Rate of Change: A Closer Look

JoatSimeon at aol.com JoatSimeon at aol.com
Thu Jun 14 07:50:20 UTC 2001


In a message dated 6/13/01 11:03:54 PM Mountain Daylight Time,
X99Lynx at aol.com writes:

> I must be firm in pointing out that "rate of change," as Prof Trask is using
> it, has little scientific validity - at least without confirmable numbers
> that anybody can double-check.

-- anybody can acquire the necessary knowledge base to know what Professor
Trask is talking about.

You can even reinvent it yourself.

It will take about twenty years, and you'll have to learn a round two dozen
languages or so (a hundred would be better),  and you'll be redoing stuff
that thousands of others have done before you, but you can do it, if you want
to.  Just as anyone can drop weights off the Leaning Tower of Pisa and time
weather the heavy ones hit before the light ones.


> I helped prepare a presentation before a board of physicists at the National
> Science Foundation a few years back.

-- linguistics is a descriptive-historical field, not an experimental one.
It's much more like paleontology than physics; digging up fossils, not
working with subatomic particles.   We describe what happened in the past,
not things which can be repeated at will in a laboratory.  This limits the
degree of quantification which can be done.

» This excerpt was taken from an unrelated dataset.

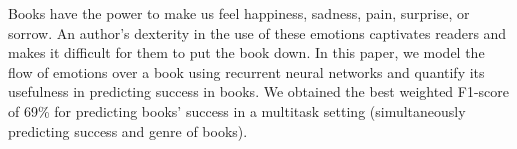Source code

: Books have the power to make us feel happiness, sadness, pain, surprise, or sorrow. An author's dexterity in the use of these emotions captivates readers and makes it difficult for them to put the book down. In this paper, we model the flow of emotions over a book using recurrent neural networks and quantify its usefulness in predicting success in books. We obtained the best weighted F1-score of 69\% for predicting books' success in a multitask setting (simultaneously predicting success and genre of books).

> If they expect this kind of specificity about "rates of change" in quantum
> mechanics and animal behavior experiments, they can expect it in historical
> linguistics.

-- no, they can't.  This is not an experimental science.  The field of data
available is of an entirely different order.

Give us a time machine and a tape recorder, and we can obtain results similar
to those of physics.

As it is, we're more like a technical kind of historian or archaeologist,
ferreting through scraps of waste-paper and bits of bone and doing
connect-the-dots.

It's been demonstrated repeatedly that the comparative method of historical
linguistics works; it has predictive power.  Many times we have found new
evidence anticipated beforehand using this method.

But it isn't physics.

> If we are talking about sound changes that separate two daughter languages,
> we should be able to show that those specific sound changes took a certain
> number of years, days, hours and with historical evidence.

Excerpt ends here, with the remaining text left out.